Instructions for the task -
For this exercise, transcribe all the entries exactly as given and omit the images.

BEGIN Provided material

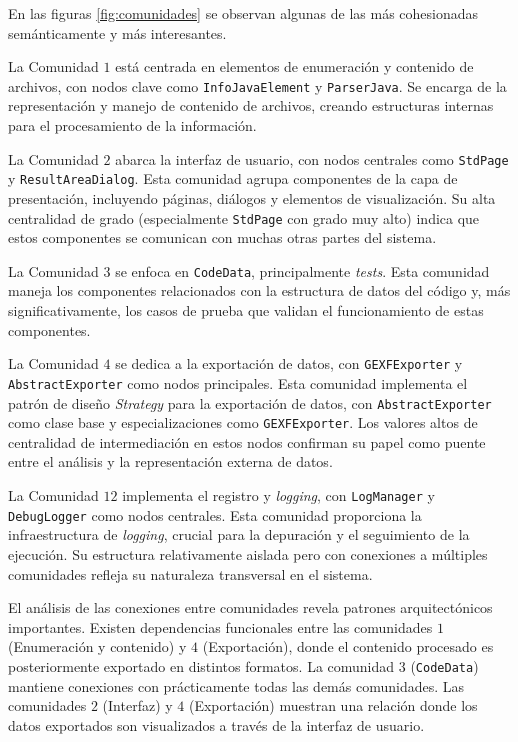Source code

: \documentclass[12pt,letterpaper]{article}
\begin{document}
En las figuras \ref{fig:comunidades} se observan algunas de las más cohesionadas semánticamente y más interesantes. 

La Comunidad $1$ está centrada en elementos de enumeración y contenido de archivos, con nodos clave como \texttt{InfoJavaElement} y \texttt{ParserJava}. Se encarga de la representación y manejo de contenido de archivos, creando estructuras internas para el procesamiento de la información.

La Comunidad $2$ abarca la interfaz de usuario, con nodos centrales como \texttt{StdPage} y \texttt{ResultAreaDialog}. Esta comunidad agrupa componentes de la capa de presentación, incluyendo páginas, diálogos y elementos de visualización. Su alta centralidad de grado (especialmente \texttt{StdPage} con grado muy alto) indica que estos componentes se comunican con muchas otras partes del sistema.

La Comunidad $3$ se enfoca en \texttt{CodeData}, principalmente \textit{tests}. Esta comunidad maneja los componentes relacionados con la estructura de datos del código y, más significativamente, los casos de prueba que validan el funcionamiento de estas componentes.

La Comunidad $4$ se dedica a la exportación de datos, con \texttt{GEXFExporter} y \texttt{AbstractExporter} como nodos principales. Esta comunidad implementa el patrón de diseño \textit{Strategy} para la exportación de datos, con \texttt{AbstractExporter} como clase base y especializaciones como \texttt{GEXFExporter}. Los valores altos de centralidad de intermediación en estos nodos confirman su papel como puente entre el análisis y la representación externa de datos.

La Comunidad $12$ implementa el registro y \textit{logging}, con \texttt{LogManager} y \texttt{DebugLogger} como nodos centrales. Esta comunidad proporciona la infraestructura de \textit{logging}, crucial para la depuración y el seguimiento de la ejecución. Su estructura relativamente aislada pero con conexiones a múltiples comunidades refleja su naturaleza transversal en el sistema.

El análisis de las conexiones entre comunidades revela patrones arquitectónicos importantes. Existen dependencias funcionales entre las comunidades $1$ (Enumeración y contenido) y $4$ (Exportación), donde el contenido procesado es posteriormente exportado en distintos formatos. La comunidad $3$ (\texttt{CodeData}) mantiene conexiones con prácticamente todas las demás comunidades. Las comunidades $2$ (Interfaz) y $4$ (Exportación) muestran una relación donde los datos exportados son visualizados a través de la interfaz de usuario.
\end{document}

END Provided material

Task result -
Source code

: \documentclass[12pt,letterpaper]{article}
\begin{document}
En las figuras \ref{fig:comunidades} se observan algunas de las más cohesionadas semánticamente y más interesantes. 

La Comunidad $1$ está centrada en elementos de enumeración y contenido de archivos, con nodos clave como \texttt{InfoJavaElement} y \texttt{ParserJava}. Se encarga de la representación y manejo de contenido de archivos, creando estructuras internas para el procesamiento de la información.

La Comunidad $2$ abarca la interfaz de usuario, con nodos centrales como \texttt{StdPage} y \texttt{ResultAreaDialog}. Esta comunidad agrupa componentes de la capa de presentación, incluyendo páginas, diálogos y elementos de visualización. Su alta centralidad de grado (especialmente \texttt{StdPage} con grado muy alto) indica que estos componentes se comunican con muchas otras partes del sistema.

La Comunidad $3$ se enfoca en \texttt{CodeData}, principalmente \textit{tests}. Esta comunidad maneja los componentes relacionados con la estructura de datos del código y, más significativamente, los casos de prueba que validan el funcionamiento de estas componentes.

La Comunidad $4$ se dedica a la exportación de datos, con \texttt{GEXFExporter} y \texttt{AbstractExporter} como nodos principales. Esta comunidad implementa el patrón de diseño \textit{Strategy} para la exportación de datos, con \texttt{AbstractExporter} como clase base y especializaciones como \texttt{GEXFExporter}. Los valores altos de centralidad de intermediación en estos nodos confirman su papel como puente entre el análisis y la representación externa de datos.

La Comunidad $12$ implementa el registro y \textit{logging}, con \texttt{LogManager} y \texttt{DebugLogger} como nodos centrales. Esta comunidad proporciona la infraestructura de \textit{logging}, crucial para la depuración y el seguimiento de la ejecución. Su estructura relativamente aislada pero con conexiones a múltiples comunidades refleja su naturaleza transversal en el sistema.

El análisis de las conexiones entre comunidades revela patrones arquitectónicos importantes. Existen dependencias funcionales entre las comunidades $1$ (Enumeración y contenido) y $4$ (Exportación), donde el contenido procesado es posteriormente exportado en distintos formatos. La comunidad $3$ (\texttt{CodeData}) mantiene conexiones con prácticamente todas las demás comunidades. Las comunidades $2$ (Interfaz) y $4$ (Exportación) muestran una relación donde los datos exportados son visualizados a través de la interfaz de usuario.
\end{document}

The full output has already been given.